A regional VC-backed startup selling itself to a bigger rival for billions of dollars is usually viewed as a big win in itself: The founders get a windfall, while investors are rewarded for their show of faith.
But Careem CEO and cofounder Mudassir Sheikha hopes that selling his ride-hailing company to Uber for north of $3.1 billion will deliver much more than a big payday — he views the transaction as a “lift-off moment for the region,” one that could put the Middle East’s startups on international investors’ radar.
“Every ecosystem needs a landmark transaction, and we hope this will be ours,” Sheikha said in an open letter to Careem’s workforce today.
The story so far
Founded in 2012, Dubai-based Careem today claims more than 30 million users across 14 markets, with a strong focus on the Middle East. And the company had raised around $770 million before Uber came a-callin’.
Reports that Uber was looking at a merger with Careem surfaced last July, and Uber was rumored to be in advanced talks to buy Careem outright last month. Last weekend, reports that a deal was soon to be announced intensified, culminating in yesterday’s confirmation from Uber.
In effect, this deal was the better part of a year in the making — and it might not have happened at all were it not for Uber CEO Dara Khosrowshahi’s inclusive attitude and “empowering leadership style,” as Sheikha puts it. Careem was initially hesitant to join forces with Uber, but Khosrowshahi’s willingness to allow Careem to retain its own brand and identity and essentially continue normal operations was key to sealing the deal.
“At first, the Uber option did not make much sense to us,” Sheikha said. “Yet over many talks with Dara, we developed a stronger relationship with him and his team — it felt different. It was clear they had a deeper appreciation of the platform opportunity in markets like the Middle East and had realized that capturing the opportunity would most likely require a focused local operator.”
So rather than following the well-worn route of Silicon Valley companies wresting control of a company from its local founders, Khosrowshahi chose not to mess with the elements that had created Careem’s success — the local knowledge and experience of its team.
“He spoke from a position of respect and focused primarily on how we could join forces to go after the bigger opportunity to transform the region,” Sheikha added.
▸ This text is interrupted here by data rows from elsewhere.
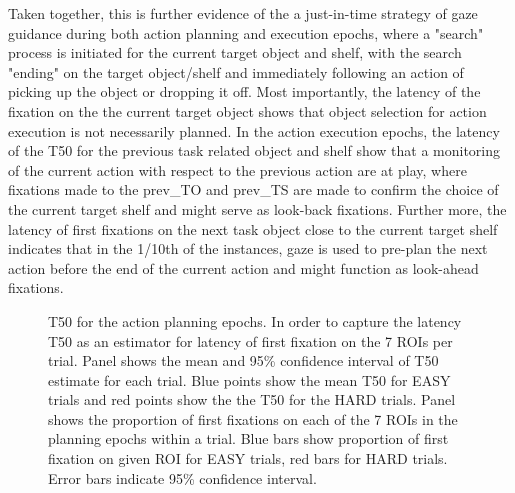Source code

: Taken together, this is further evidence of the a just-in-time strategy of gaze guidance during both action planning and execution epochs, where a "search" process is initiated for the current target object and shelf, with the search "ending" on the target object/shelf and immediately following an action of picking up the object or dropping it off. Most importantly, the latency of the fixation on the the current target object shows that object selection for action execution is not necessarily planned. In the action execution epochs, the latency of the T50 for the previous task related object and shelf show that a monitoring of the current action with respect to the previous action are at play, where fixations made to the prev\_TO and prev\_TS are made to confirm the choice of the current target shelf and might serve as look-back fixations. Further more, the latency of first fixations on the next task object close to the current target shelf indicates that in the 1/10th of the instances, gaze is used to pre-plan the next action before the end of the current action and might function as look-ahead fixations.

\begin{figure}[h]
    \centering
    \caption[]{T50 for the action planning epochs. In order to capture the latency T50 as an estimator for latency of first fixation on the 7 ROIs per trial.
    Panel \protect{} shows the mean and 95\% confidence interval of T50 estimate for each trial. Blue points show the mean T50 for EASY trials and red points show the the T50 for the HARD trials.
    Panel \protect{} shows the proportion of first fixations on each of the 7 ROIs in the planning epochs within a trial. Blue bars show proportion of first fixation on given ROI for EASY trials, red bars for HARD trials. Error bars indicate 95\% confidence interval. }
     \label{figure:t50_subject_plan}
\end{figure}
It’s clear that Careem values the impact it is having in the MENA region (Middle East and North Africa), something Sheikha refers to numerous times in his letter: “Our combined scale and resources means we can simplify and improve the lives of more people in the region.” But beyond the world of ride-hailing and transport logistics, Sheikha wants the Uber deal to kickstart something much bigger.
Excluding Israel, which has traditionally claimed a more mature startup ecosystem, the Middle East isn’t a region that garners headlines for big-buck exits or investments. There have been a few, of course, such as Amazon’s $580 million acquisition of Middle East rival Souq.com in 2017 and Yahoo shelling out a reported $164 million for Jordan’s Maktoob in 2009.
The MENA region is growing in terms of venture capital investment, however. A recent startup funding report found that 2018 heralded a record amount of investment into MENA companies, up 31 percent year-on-year to $893 million. California-based seed fund and accelerator 500 Startups is among the most active investors in the region, certainly in terms of early-stage rounds — just yesterday it closed its first MENA fund at $33 million.
Other notable international investors to enter MENA last year include New York-based General Atlantic, which led a $120 million investment in UAE-based Property Finder in late 2018, and China’s Gobi Partners, which led a $16 million investment in UAE’s Holidayme. Palo Alto’s Accel also invested in Holidayme back in 2016.
MENA startups already have some of the elements needed to flourish, and big exits in the region will only create more millionaires and billionaires, which can lead to more angel investors and further stoke the fire. For now, Sheikha seems content that Careem has helped put MENA in the spotlight, which could lead to more immediate investment opportunities for other companies in the region.
“A transaction of this magnitude puts the region’s emerging technology ecosystem squarely on the map of regional and foreign investors,” Sheikha said. “It will radically and irreversibly enhance the support and funding opportunities for local entrepreneurs.”